They released their debut album, Cake, in 1990, and instantly won fans through their singles “Obscurity Knocks” and “Only Tongue Can Tell.” When their sophomore effort, I’ve Seen Everything, came out in 1993, those same fans came back for more, but with the landscape of music having changed so dramatically between Album #1 and Album #2 (thanks for nothing, Nirvana), even the piano-propelled “Hayfever” couldn’t shift enough units for the band to maintain their American record deal. Suddenly, having a song called “Obscurity Knocks” didn’t seem so funny anymore. And, yet, a funny thing happened right around the time the guys released their third album, A Happy Pocket, in 1996:  the internet allowed Trashcan fans to band together and proclaim their mutual love of the group. Since then…well, it’d probably be overstating things to say that they’ve been shifting mass units, but  they have managed to release a couple of new studio albums (2004’s Weightlifting and 2009’s In the Music), a couple of live albums wherein they’ve performed their songs in an “unplugged” setting (2005’s Fez and 2010’s Brel), and, perhaps most importantly to the fans, they’ve continued to tour.

Oh, right, and they’re also directly responsible for bringing me to Bullz-Eye: David Medsker and I were two of those fans who banded together back in the day, and if it wasn’t for meeting him (first virtually, then eventually in the real world), God only knows where I’d be writing right now.

Given this connection, you can understand why we try to do whatever we can to help give the Trashcan Sinatras some love, so when we heard that they were hitting the road for another acoustic tour of the States, this time taking requests from the fans via the ‘net, we wanted to do our part and make sure you were aware of it. Soon enough, we had the band’s frontman, Frank Reader, on the phone…if, admittedly, not quite as soon as we thought we were going to have him.
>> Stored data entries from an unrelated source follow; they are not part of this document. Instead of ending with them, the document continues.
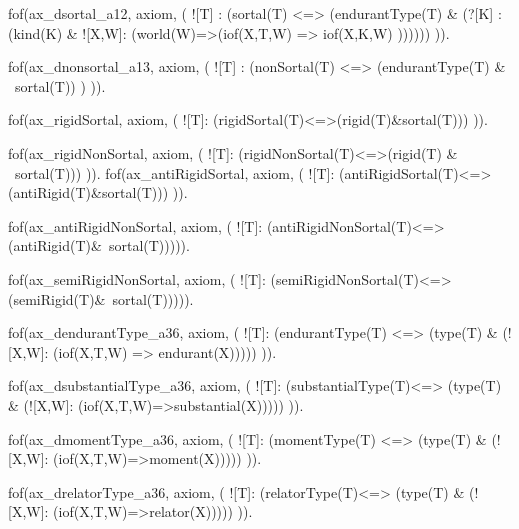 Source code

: fof(ax_dsortal_a12, axiom, (
    ![T] : (sortal(T) <=> (endurantType(T) &
                    (?[K] : (kind(K) & ![X,W]: (world(W)=>(iof(X,T,W) => iof(X,K,W) ))))))
    )).


fof(ax_dnonsortal_a13, axiom, (
    ![T] : (nonSortal(T) <=> (endurantType(T) & ~sortal(T)) )
    )).




fof(ax_rigidSortal, axiom, (
            ![T]: (rigidSortal(T)<=>(rigid(T)&sortal(T)))
        )).

fof(ax_rigidNonSortal, axiom, (
    ![T]: (rigidNonSortal(T)<=>(rigid(T) & ~sortal(T)))
                )).
fof(ax_antiRigidSortal, axiom, (
                    ![T]: (antiRigidSortal(T)<=>(antiRigid(T)&sortal(T)))
                                )).

fof(ax_antiRigidNonSortal, axiom, (
            ![T]: (antiRigidNonSortal(T)<=>(antiRigid(T)&~sortal(T))))).

fof(ax_semiRigidNonSortal, axiom, (
                        ![T]: (semiRigidNonSortal(T)<=>(semiRigid(T)&~sortal(T))))).







fof(ax_dendurantType_a36, axiom, (
      ![T]: (endurantType(T) <=> (type(T) & (![X,W]: (iof(X,T,W) => endurant(X)))))
      )).


fof(ax_dsubstantialType_a36, axiom, (
          ![T]: (substantialType(T)<=> (type(T) & (![X,W]: (iof(X,T,W)=>substantial(X)))))
      )).


fof(ax_dmomentType_a36, axiom, (
      ![T]: (momentType(T) <=> (type(T) & (![X,W]: (iof(X,T,W)=>moment(X)))))
      )).


  fof(ax_drelatorType_a36, axiom, (
          ![T]: (relatorType(T)<=> (type(T) & (![X,W]: (iof(X,T,W)=>relator(X)))))
      )).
Frank Reader: I’m sorry I’m late calling you! Do you want me to ring you another time to do this?

Bullz-Eye: If you can do it, I can do it. But it’s a snow day for my wife and daughter both, and the latter has been hanging around, waiting for me to go outside with her. But I think we can knock this out without having her hate me forever.

FR: (Laughs) I’m really sorry about that. I shouldn’t arrange things too far ahead of time. You’d think with all of these reminder devices around me I’d be able to keep it together, but…

BE: Quite all right.

FR: So where are you that’s so snowy?

BE: Virginia.

FR: Ah, okay! Well, it’s beautiful here in Pasadena.

BE: I have no doubt. So you guys are prepping for your upcoming tour, I know. Given the dedication of the fan base, I’m sure it’s always fun to play out.

FR: Yeah, well, this is actually covering a part of the country that we didn’t previously cover in the tour in October. When did we speak last? Was it right before we did the electric tour…?

BE: Actually, it was right before In the Music came out.

"It’s been super-enjoyable to do these (acoustic) gigs, as there’s an element of the barrier coming down a wee bit with the audience. When it’s acoustic, you’re not trying to pin them to the back wall with sound anymore. I think when you’re playing with a full band, everybody’s so intent on all of their equipment working that there’s a little bit of five individuals. With this, we can communicate with each other and with the audience. Yeah, I think it’s kind of an evening of warmth and song."

FR: Oh, okay. Time flies! Well, you know, we did that tour back in October where it was just the four of us: me, John (Douglas), Paul (Livingston), and Stephen (Douglas). Sort of the original four, you know? Playing like that is really natural to us, because we grew up sort of playing acoustic guitars and writing songs that way together. We’ve also got a lot more to call on, because what we tend to do with the bass player and the keyboard player is teach them 25 to 30 songs, or something like that, and choose from them. Whereas we’ve got a lot more motor memory going with the older songs, you know, where the four of us just know them. At least until amnesia kicks in. (Laughs) So we’ve got a whole palate to work from, so we can take requests, and things can get a little bit looser that way. And, you know, it was a great experience, actually, doing the west coast thing, so that’s why we wanted to take it over to the east and the Midwest. It’s just very simple, you know? There’s an inherent sort of pressure when you’ve got the big rock show…not that I’d call our thing a big rock show! (Laughs) But half your mind is on whether the equipment will actually work, so with this, even if things were to go catastrophically wrong, a lot of the time we could actually still do the gig. So that kind of pressure’s gone, for the most part.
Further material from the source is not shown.